$1.4 Million In Revenue Sharing, Track Championship Sites Approved By Central Board of Control
The Alabama High School Athletic Association Central Board of Control for the second straight year approved returning $1.4 million to its member schools under its Revenue Sharing Plan. The action was taken Wednesday at its annual summer meeting in Montgomery. The Central Board also approved Gulf Shores (4A, 5A, 6A, 7A) and Cullman (1A, 2A, 3A) as host sites for the AHSAA Outdoor Track and Field Championships for the next three years (2015-17).
The AHSAA Legislative Council also met Wednesday.
The Revenue Sharing Plan, approved first by the Central Board in 2009, will have returned $6 million to its member schools in the five years of the program once 2013-14 school year payments are sent out next month.
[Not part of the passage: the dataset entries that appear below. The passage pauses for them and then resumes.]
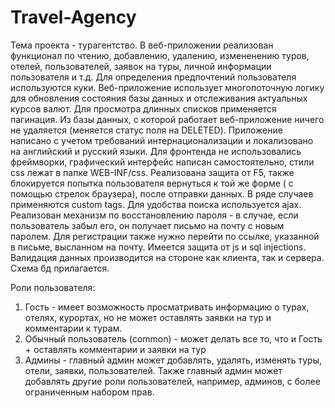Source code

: # Travel-Agency
Тема проекта - турагентство.
В веб-приложении реализован функционал по чтению, добавлению, удалению, измененению туров, отелей, пользователей, заявок на туры, личной информации 
пользователя и т.д. Для определения предпочтений пользователя используются куки. Веб-приложение использует многопоточную логику для обновления состояния
базы данных и отслеживания актуальных курсов валют. Для просмотра длинных списков применяется пагинация. Из базы данных, с которой работает
веб-приложение ничего не удаляется (меняется статус поля на DELETED). Приложение написано с учетом требований интернационализации и
локализовано на английский и русский языки. Для фронтенда не использовались фреймворки, графический интерфейс написан самостоятельно,
стили css лежат в папке WEB-INF/css. Реализована защита от  F5, также блокируется попытка пользователя вернуться к той же форме 
( с помощью стрелок браузера), после отправки 
данных. В ряде случаев применяются custom tags. Для удобства поиска используется ajax. Реализован механизм по восстановлению пароля  - в случае,
если пользователь забыл его, он получает письмо на почту с новым паролем. Для регистрации также нужно перейти по ссылке, указанной в письме, высланном
на почту. Имеется защита от js и sql injections. Валидация данных производится на стороне как клиента, так и сервера.
Схема бд прилагается.

Роли пользователя:
1) Гость - имеет возможность просматривать информацию о турах, отелях, курортах, но не может оставлять заявки на тур и комментарии к турам.
2) Обычный пользователь (common)  - может делать все то, что и Гость + оставлять комментарии и заявки на тур
3) Админы - главный админ может добавлять, удалять, изменять туры, отели, заявки, пользователей. Также главный админ может добавлять другие
роли пользователей, например, админов, с более ограниченным набором прав.
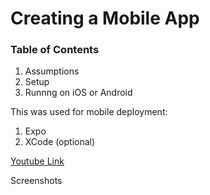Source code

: # Creating a Mobile App 

### Table of Contents  
1.  Assumptions
2.  Setup 
3.  Runnng on iOS or Android

This was used for mobile deployment:  
1.  Expo
2.  XCode (optional)


[Youtube Link](https://www.youtube.com/watch?v=7d2qFLeYvRc&t=1s)

Screenshots







 

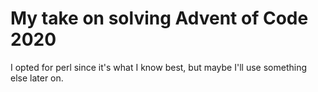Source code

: # My take on solving Advent of Code 2020

I opted for perl since it's what I know best, but maybe I'll use something else later on.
The formula for the distribution of funds includes a differential between classifications and the number of sports played by non-football-playing schools. The plan returns excess funds back to the schools when the AHSAA has at least one year’s working capital in reserve.
Also, for the 22th consecutive year, the Central Board voted to waive membership dues to all member schools – a cost savings of more than $75,000 annually.
“I want to thank the Central Board for their strong leadership,” said Executive Director Steve Savarese. “Returning another $1.4 million to our schools and waiving the annual membership dues are certainly important boosts to the financial well being of our schools.”
The board also approved area and section adjustments and championshionip play for soccer to the following groupings: Class 1A-3A, Class 4A-5A, Class 6A and Class 7A. The move reduces travel for member schools, more equally aligns each group and also accommodates the growth in boys and girls soccer.
Three new Central Board members were also sworn in by AHSAA Associate Executive Director Tony Stallworth, including Dr. Stephanie Robinson, principal of Fultondale High School; Darren Douthitt, Superintendent of Education of Anniston Schools; and Larry Raines, representing the Alabama State Board of Education.
In other Central Board action:
– Approved the financial reports for the spring championships in soccer, softball, baseball and track. Attendance and revenue was up overall from 2013.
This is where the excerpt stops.